__Problem requirements__. Print out each entry without alteration, and keep the pictures out.

__Given records__.
BEGIN
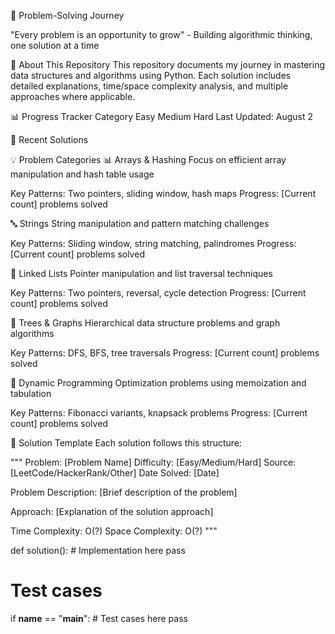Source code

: 🧠 Problem-Solving Journey

"Every problem is an opportunity to grow" - Building algorithmic thinking, one solution at a time

🎯 About This Repository
This repository documents my journey in mastering data structures and algorithms using Python. Each solution includes detailed explanations, time/space complexity analysis, and multiple approaches where applicable.

📊 Progress Tracker
Category Easy Medium Hard 
Last Updated: August 2

🚀 Recent Solutions

💡 Problem Categories
📊 Arrays & Hashing
Focus on efficient array manipulation and hash table usage

Key Patterns: Two pointers, sliding window, hash maps
Progress: [Current count] problems solved

🔤 Strings
String manipulation and pattern matching challenges

Key Patterns: Sliding window, string matching, palindromes
Progress: [Current count] problems solved

🔗 Linked Lists
Pointer manipulation and list traversal techniques

Key Patterns: Two pointers, reversal, cycle detection
Progress: [Current count] problems solved

🌳 Trees & Graphs
Hierarchical data structure problems and graph algorithms

Key Patterns: DFS, BFS, tree traversals
Progress: [Current count] problems solved

🎯 Dynamic Programming
Optimization problems using memoization and tabulation

Key Patterns: Fibonacci variants, knapsack problems
Progress: [Current count] problems solved

📝 Solution Template
Each solution follows this structure:

"""
Problem: [Problem Name]
Difficulty: [Easy/Medium/Hard]
Source: [LeetCode/HackerRank/Other]
Date Solved: [Date]

Problem Description:
[Brief description of the problem]

Approach:
[Explanation of the solution approach]

Time Complexity: O(?)
Space Complexity: O(?)
"""

def solution():
    # Implementation here
    pass

# Test cases
if __name__ == "__main__":
    # Test cases here
    pass
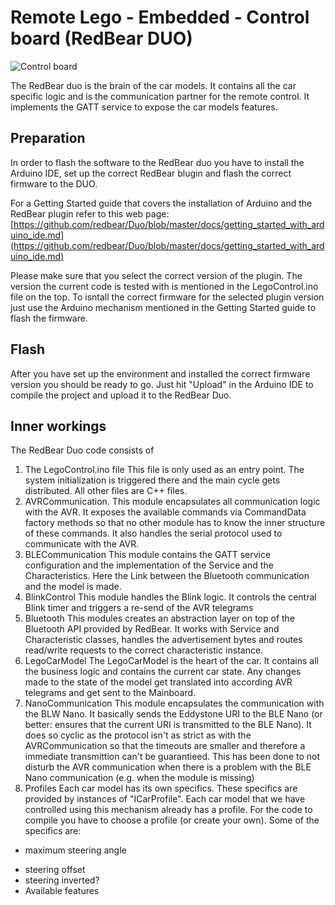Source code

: # Remote Lego - Embedded - Control board (RedBear DUO)

![Control board](images/ControlBoard.jpg)

The RedBear duo is the brain of the car models. It contains all the car specific logic and is the communication partner for the remote control. It implements the GATT service to expose the car models features.


## Preparation
In order to flash the software to the RedBear duo you have to install the Arduino IDE, set up the correct RedBear blugin and flash the correct firmware to the DUO.

For a Getting Started guide that covers the installation of Arduino and the RedBear plugin refer to this web page: [https://github.com/redbear/Duo/blob/master/docs/getting_started_with_arduino_ide.md](https://github.com/redbear/Duo/blob/master/docs/getting_started_with_arduino_ide.md)

Please make sure that you select the correct version of the plugin. The version the current code is tested with is mentioned in the LegoControl.ino file on the top.
To isntall the correct firmware for the selected plugin version just use the Arduino mechanism mentioned in the Getting Started guide to flash the firmware.

## Flash
After you have set up the environment and installed the correct firmware version you should be ready to go. Just hit "Upload" in the Arduino IDE to compile the project and upload it to the RedBear Duo.

## Inner workings
The RedBear Duo code consists of
1. The LegoControl.ino file
This file is only used as an entry point. The system initialization is triggered there and the main cycle gets distributed. All other files are C++ files.
2. AVRCommunication.
This module encapsulates all communication logic with the AVR. It exposes the available commands via CommandData factory methods so that no other module has to know the inner structure of these commands. It also handles the serial protocol used to communicate with the AVR.
3. BLECommunication
This module contains the GATT service configuration and the implementation of the Service and the Characteristics. Here the Link between the Bluetooth communication and the model is made.
4. BlinkControl
This module handles the Blink logic. It controls the central Blink timer and triggers a re-send of the AVR telegrams
5. Bluetooth
This modules creates an abstraction layer on top of the Bluetooth API provided by RedBear. It works with Service and Characteristic classes, handles the advertisement bytes and routes read/write requests to the correct characteristic instance.
6. LegoCarModel
The LegoCarModel is the heart of the car. It contains all the business logic and contains the current car state. Any changes made to the state of the model get translated into according AVR telegrams and get sent to the Mainboard.
7. NanoCommunication
This module encapsulates the communication with the BLW Nano. It basically sends the Eddystone URI to the BLE Nano (or better: ensures that the current URI is transmitted to the BLE Nano). It does so cyclic as the protocol isn't as strict as with the AVRCommunication so that the timeouts are smaller and therefore a immediate transmittion can't be guarantieed. This has been done to not disturb the AVR communication when there is a problem with the BLE Nano communication (e.g. when the module is missing)
8. Profiles
Each car model has its own specifics. These specifics are provided by instances of "ICarProfile". Each car model that we have controlled using this mechanism already has a profile. For the code to compile you have to choose a profile (or create your own).
Some of the specifics are: 
 + maximum steering angle
 - steering offset
 - steering inverted?
 - Available features

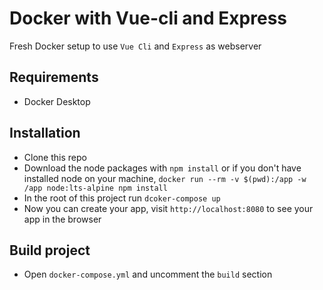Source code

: # Docker with Vue-cli and Express

Fresh Docker setup to use `Vue Cli` and `Express` as webserver 

## Requirements

* Docker Desktop

## Installation

* Clone this repo
* Download the node packages with `npm install` or if you don't have installed node on your machine,  `docker run --rm -v $(pwd):/app -w /app node:lts-alpine npm install`
* In the root of this project run `dcoker-compose up`
* Now you can create your app, visit `http://localhost:8080` to see your app in the browser

## Build project

* Open `docker-compose.yml` and uncomment the `build` section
END
__Result of this task__.
Source code

: 🧠 Problem-Solving Journey

"Every problem is an opportunity to grow" - Building algorithmic thinking, one solution at a time

🎯 About This Repository
This repository documents my journey in mastering data structures and algorithms using Python. Each solution includes detailed explanations, time/space complexity analysis, and multiple approaches where applicable.

📊 Progress Tracker
Category Easy Medium Hard 
Last Updated: August 2

🚀 Recent Solutions

💡 Problem Categories
📊 Arrays & Hashing
Focus on efficient array manipulation and hash table usage

Key Patterns: Two pointers, sliding window, hash maps
Progress: [Current count] problems solved

🔤 Strings
String manipulation and pattern matching challenges

Key Patterns: Sliding window, string matching, palindromes
Progress: [Current count] problems solved

🔗 Linked Lists
Pointer manipulation and list traversal techniques

Key Patterns: Two pointers, reversal, cycle detection
Progress: [Current count] problems solved

🌳 Trees & Graphs
Hierarchical data structure problems and graph algorithms

Key Patterns: DFS, BFS, tree traversals
Progress: [Current count] problems solved

🎯 Dynamic Programming
Optimization problems using memoization and tabulation

Key Patterns: Fibonacci variants, knapsack problems
Progress: [Current count] problems solved

📝 Solution Template
Each solution follows this structure:

"""
Problem: [Problem Name]
Difficulty: [Easy/Medium/Hard]
Source: [LeetCode/HackerRank/Other]
Date Solved: [Date]

Problem Description:
[Brief description of the problem]

Approach:
[Explanation of the solution approach]

Time Complexity: O(?)
Space Complexity: O(?)
"""

def solution():
    # Implementation here
    pass

# Test cases
if __name__ == "__main__":
    # Test cases here
    pass
Source code

: # Remote Lego - Embedded - Control board (RedBear DUO)

![Control board](images/ControlBoard.jpg)

The RedBear duo is the brain of the car models. It contains all the car specific logic and is the communication partner for the remote control. It implements the GATT service to expose the car models features.


## Preparation
In order to flash the software to the RedBear duo you have to install the Arduino IDE, set up the correct RedBear blugin and flash the correct firmware to the DUO.

For a Getting Started guide that covers the installation of Arduino and the RedBear plugin refer to this web page: [https://github.com/redbear/Duo/blob/master/docs/getting_started_with_arduino_ide.md](https://github.com/redbear/Duo/blob/master/docs/getting_started_with_arduino_ide.md)

Please make sure that you select the correct version of the plugin. The version the current code is tested with is mentioned in the LegoControl.ino file on the top.
To isntall the correct firmware for the selected plugin version just use the Arduino mechanism mentioned in the Getting Started guide to flash the firmware.

## Flash
After you have set up the environment and installed the correct firmware version you should be ready to go. Just hit "Upload" in the Arduino IDE to compile the project and upload it to the RedBear Duo.

## Inner workings
The RedBear Duo code consists of
1. The LegoControl.ino file
This file is only used as an entry point. The system initialization is triggered there and the main cycle gets distributed. All other files are C++ files.
2. AVRCommunication.
This module encapsulates all communication logic with the AVR. It exposes the available commands via CommandData factory methods so that no other module has to know the inner structure of these commands. It also handles the serial protocol used to communicate with the AVR.
3. BLECommunication
This module contains the GATT service configuration and the implementation of the Service and the Characteristics. Here the Link between the Bluetooth communication and the model is made.
4. BlinkControl
This module handles the Blink logic. It controls the central Blink timer and triggers a re-send of the AVR telegrams
5. Bluetooth
This modules creates an abstraction layer on top of the Bluetooth API provided by RedBear. It works with Service and Characteristic classes, handles the advertisement bytes and routes read/write requests to the correct characteristic instance.
6. LegoCarModel
The LegoCarModel is the heart of the car. It contains all the business logic and contains the current car state. Any changes made to the state of the model get translated into according AVR telegrams and get sent to the Mainboard.
7. NanoCommunication
This module encapsulates the communication with the BLW Nano. It basically sends the Eddystone URI to the BLE Nano (or better: ensures that the current URI is transmitted to the BLE Nano). It does so cyclic as the protocol isn't as strict as with the AVRCommunication so that the timeouts are smaller and therefore a immediate transmittion can't be guarantieed. This has been done to not disturb the AVR communication when there is a problem with the BLE Nano communication (e.g. when the module is missing)
8. Profiles
Each car model has its own specifics. These specifics are provided by instances of "ICarProfile". Each car model that we have controlled using this mechanism already has a profile. For the code to compile you have to choose a profile (or create your own).
Some of the specifics are: 
 + maximum steering angle
 - steering offset
 - steering inverted?
 - Available features

Source code

: # Docker with Vue-cli and Express

Fresh Docker setup to use `Vue Cli` and `Express` as webserver 

## Requirements

* Docker Desktop

## Installation

* Clone this repo
* Download the node packages with `npm install` or if you don't have installed node on your machine,  `docker run --rm -v $(pwd):/app -w /app node:lts-alpine npm install`
* In the root of this project run `dcoker-compose up`
* Now you can create your app, visit `http://localhost:8080` to see your app in the browser

## Build project

* Open `docker-compose.yml` and uncomment the `build` section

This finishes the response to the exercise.